• _Exercise aim_
From the data, copy out every line in which the word "that" appears.

• _Provided data_
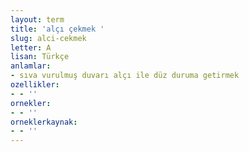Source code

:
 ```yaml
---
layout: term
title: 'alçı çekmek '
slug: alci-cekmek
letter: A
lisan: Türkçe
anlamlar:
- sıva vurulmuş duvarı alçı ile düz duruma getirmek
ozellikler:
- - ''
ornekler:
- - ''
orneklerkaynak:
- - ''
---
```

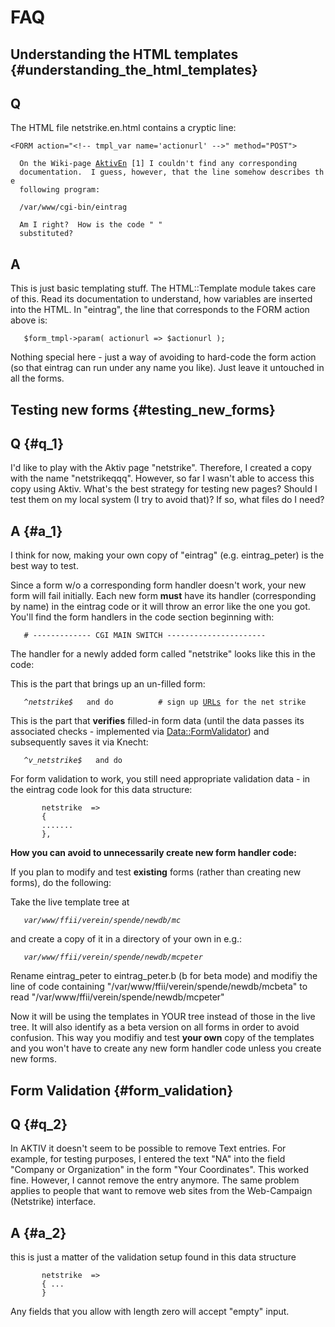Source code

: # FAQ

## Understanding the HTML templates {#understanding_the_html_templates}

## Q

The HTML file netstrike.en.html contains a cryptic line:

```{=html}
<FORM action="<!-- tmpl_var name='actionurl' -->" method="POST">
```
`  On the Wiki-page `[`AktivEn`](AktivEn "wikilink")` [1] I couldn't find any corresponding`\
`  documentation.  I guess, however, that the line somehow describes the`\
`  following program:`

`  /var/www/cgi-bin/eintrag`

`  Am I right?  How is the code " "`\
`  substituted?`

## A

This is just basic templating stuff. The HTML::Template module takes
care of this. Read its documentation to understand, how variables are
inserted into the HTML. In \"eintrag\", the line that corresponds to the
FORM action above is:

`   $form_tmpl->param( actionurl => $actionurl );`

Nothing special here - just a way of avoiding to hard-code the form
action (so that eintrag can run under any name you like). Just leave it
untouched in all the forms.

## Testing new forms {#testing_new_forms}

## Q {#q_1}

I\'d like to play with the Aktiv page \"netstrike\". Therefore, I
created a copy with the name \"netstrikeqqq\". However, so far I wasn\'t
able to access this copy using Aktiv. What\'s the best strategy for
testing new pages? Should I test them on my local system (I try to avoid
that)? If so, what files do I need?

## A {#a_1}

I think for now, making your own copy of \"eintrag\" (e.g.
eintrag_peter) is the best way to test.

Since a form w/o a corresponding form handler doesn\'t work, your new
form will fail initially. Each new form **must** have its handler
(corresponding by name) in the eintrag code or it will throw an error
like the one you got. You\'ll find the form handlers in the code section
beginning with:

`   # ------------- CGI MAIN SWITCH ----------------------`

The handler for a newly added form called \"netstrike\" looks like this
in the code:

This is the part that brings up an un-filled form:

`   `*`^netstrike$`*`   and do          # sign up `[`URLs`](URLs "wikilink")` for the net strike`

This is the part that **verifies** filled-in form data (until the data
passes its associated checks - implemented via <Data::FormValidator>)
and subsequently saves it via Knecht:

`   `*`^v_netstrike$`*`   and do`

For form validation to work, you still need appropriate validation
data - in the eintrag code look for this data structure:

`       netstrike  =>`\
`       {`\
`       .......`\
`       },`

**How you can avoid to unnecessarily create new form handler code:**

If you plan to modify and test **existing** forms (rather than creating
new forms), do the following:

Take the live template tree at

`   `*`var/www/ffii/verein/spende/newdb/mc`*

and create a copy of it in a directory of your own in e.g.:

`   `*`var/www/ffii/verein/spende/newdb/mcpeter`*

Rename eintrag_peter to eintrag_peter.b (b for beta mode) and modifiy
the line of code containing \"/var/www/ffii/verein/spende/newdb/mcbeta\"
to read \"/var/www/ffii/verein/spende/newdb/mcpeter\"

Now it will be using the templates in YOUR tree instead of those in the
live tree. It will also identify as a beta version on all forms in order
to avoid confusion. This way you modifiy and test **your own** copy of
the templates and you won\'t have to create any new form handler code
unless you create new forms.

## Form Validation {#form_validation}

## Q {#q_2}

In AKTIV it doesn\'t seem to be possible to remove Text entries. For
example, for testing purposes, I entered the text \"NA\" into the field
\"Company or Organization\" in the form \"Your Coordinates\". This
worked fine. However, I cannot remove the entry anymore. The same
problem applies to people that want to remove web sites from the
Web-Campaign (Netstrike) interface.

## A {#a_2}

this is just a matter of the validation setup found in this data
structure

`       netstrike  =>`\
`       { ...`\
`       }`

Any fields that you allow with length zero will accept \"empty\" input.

• _Solved problem_
`  documentation.  I guess, however, that the line somehow describes the`\
inserted into the HTML. In \"eintrag\", the line that corresponds to the
action (so that eintrag can run under any name you like). Just leave it
that)? If so, what files do I need?
This is the part that brings up an un-filled form:
This is the part that **verifies** filled-in form data (until the data
problem applies to people that want to remove web sites from the
Any fields that you allow with length zero will accept \"empty\" input.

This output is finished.